▶ **The input**
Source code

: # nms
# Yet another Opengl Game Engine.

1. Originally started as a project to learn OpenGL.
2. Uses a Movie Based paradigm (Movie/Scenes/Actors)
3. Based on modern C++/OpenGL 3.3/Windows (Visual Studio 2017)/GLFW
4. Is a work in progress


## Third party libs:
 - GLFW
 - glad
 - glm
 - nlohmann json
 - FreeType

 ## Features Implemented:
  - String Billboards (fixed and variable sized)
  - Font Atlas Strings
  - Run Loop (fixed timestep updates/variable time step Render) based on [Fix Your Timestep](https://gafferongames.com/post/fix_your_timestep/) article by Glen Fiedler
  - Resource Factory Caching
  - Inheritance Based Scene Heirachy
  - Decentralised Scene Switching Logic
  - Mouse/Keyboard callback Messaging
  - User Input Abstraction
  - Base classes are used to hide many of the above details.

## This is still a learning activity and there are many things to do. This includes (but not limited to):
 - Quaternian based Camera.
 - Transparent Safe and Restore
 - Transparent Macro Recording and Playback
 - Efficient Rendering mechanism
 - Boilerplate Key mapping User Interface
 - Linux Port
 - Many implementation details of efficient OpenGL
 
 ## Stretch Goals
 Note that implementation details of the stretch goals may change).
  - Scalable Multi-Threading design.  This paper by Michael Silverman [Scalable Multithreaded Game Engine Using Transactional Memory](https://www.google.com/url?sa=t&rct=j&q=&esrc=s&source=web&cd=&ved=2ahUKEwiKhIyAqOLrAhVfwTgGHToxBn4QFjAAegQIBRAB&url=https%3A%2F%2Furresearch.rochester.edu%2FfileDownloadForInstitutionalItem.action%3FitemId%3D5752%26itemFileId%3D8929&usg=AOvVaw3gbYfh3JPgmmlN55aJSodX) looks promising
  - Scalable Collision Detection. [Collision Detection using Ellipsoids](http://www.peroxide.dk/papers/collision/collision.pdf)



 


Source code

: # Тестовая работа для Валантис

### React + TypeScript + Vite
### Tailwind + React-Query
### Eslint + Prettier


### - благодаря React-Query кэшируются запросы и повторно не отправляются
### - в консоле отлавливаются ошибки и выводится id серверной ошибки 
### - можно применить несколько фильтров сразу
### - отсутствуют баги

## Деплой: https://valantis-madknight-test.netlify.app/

---

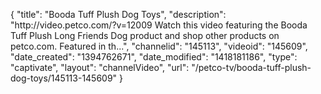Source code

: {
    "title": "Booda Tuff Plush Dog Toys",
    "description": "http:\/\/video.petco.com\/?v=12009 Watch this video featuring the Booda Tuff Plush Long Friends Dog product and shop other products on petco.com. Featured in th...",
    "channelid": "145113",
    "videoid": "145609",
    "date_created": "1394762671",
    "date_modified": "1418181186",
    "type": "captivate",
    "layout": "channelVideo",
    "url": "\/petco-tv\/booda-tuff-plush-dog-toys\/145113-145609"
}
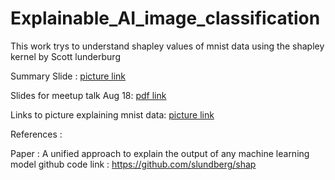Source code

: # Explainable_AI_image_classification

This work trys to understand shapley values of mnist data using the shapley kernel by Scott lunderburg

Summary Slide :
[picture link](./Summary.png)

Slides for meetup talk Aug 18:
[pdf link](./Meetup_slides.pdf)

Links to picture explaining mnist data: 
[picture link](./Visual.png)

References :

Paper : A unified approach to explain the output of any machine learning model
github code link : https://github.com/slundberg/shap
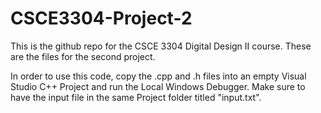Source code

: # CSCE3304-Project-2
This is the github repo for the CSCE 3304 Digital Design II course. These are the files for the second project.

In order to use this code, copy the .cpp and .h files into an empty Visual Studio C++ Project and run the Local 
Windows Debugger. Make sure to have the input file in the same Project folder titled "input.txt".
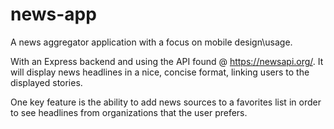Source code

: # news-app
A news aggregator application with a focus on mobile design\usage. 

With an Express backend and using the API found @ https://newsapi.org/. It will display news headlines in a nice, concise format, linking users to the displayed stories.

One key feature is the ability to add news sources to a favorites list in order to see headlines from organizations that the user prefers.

---

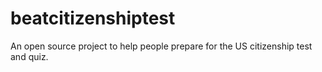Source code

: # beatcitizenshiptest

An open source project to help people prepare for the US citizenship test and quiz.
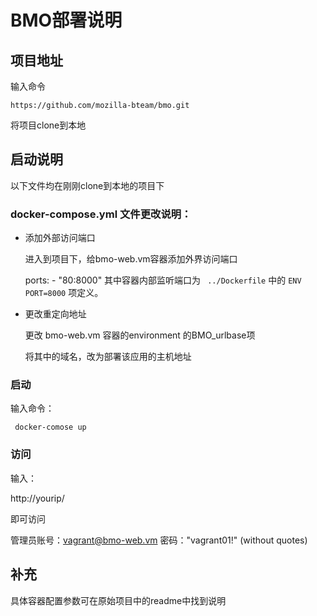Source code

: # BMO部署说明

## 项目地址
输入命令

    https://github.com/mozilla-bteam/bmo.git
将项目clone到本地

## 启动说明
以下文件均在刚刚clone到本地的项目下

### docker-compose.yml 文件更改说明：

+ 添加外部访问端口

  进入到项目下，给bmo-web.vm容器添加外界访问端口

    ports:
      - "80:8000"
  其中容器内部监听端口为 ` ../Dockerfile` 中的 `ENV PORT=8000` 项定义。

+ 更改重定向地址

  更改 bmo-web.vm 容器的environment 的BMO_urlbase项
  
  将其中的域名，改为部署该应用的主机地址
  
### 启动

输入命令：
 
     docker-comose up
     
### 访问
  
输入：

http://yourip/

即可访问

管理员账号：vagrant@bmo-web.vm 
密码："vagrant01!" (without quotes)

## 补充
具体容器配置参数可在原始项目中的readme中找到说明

▶ **Problem details**
Within the data above, the span starting at the line containing "### Tailwind + React-Query" and ending at the line containing "## Деплой: https://valantis-madknight-test.netlify.app/" is to be retyped exactly, with no other lines.

▶ **Result**
### Tailwind + React-Query
### Eslint + Prettier


### - благодаря React-Query кэшируются запросы и повторно не отправляются
### - в консоле отлавливаются ошибки и выводится id серверной ошибки 
### - можно применить несколько фильтров сразу
### - отсутствуют баги

## Деплой: https://valantis-madknight-test.netlify.app/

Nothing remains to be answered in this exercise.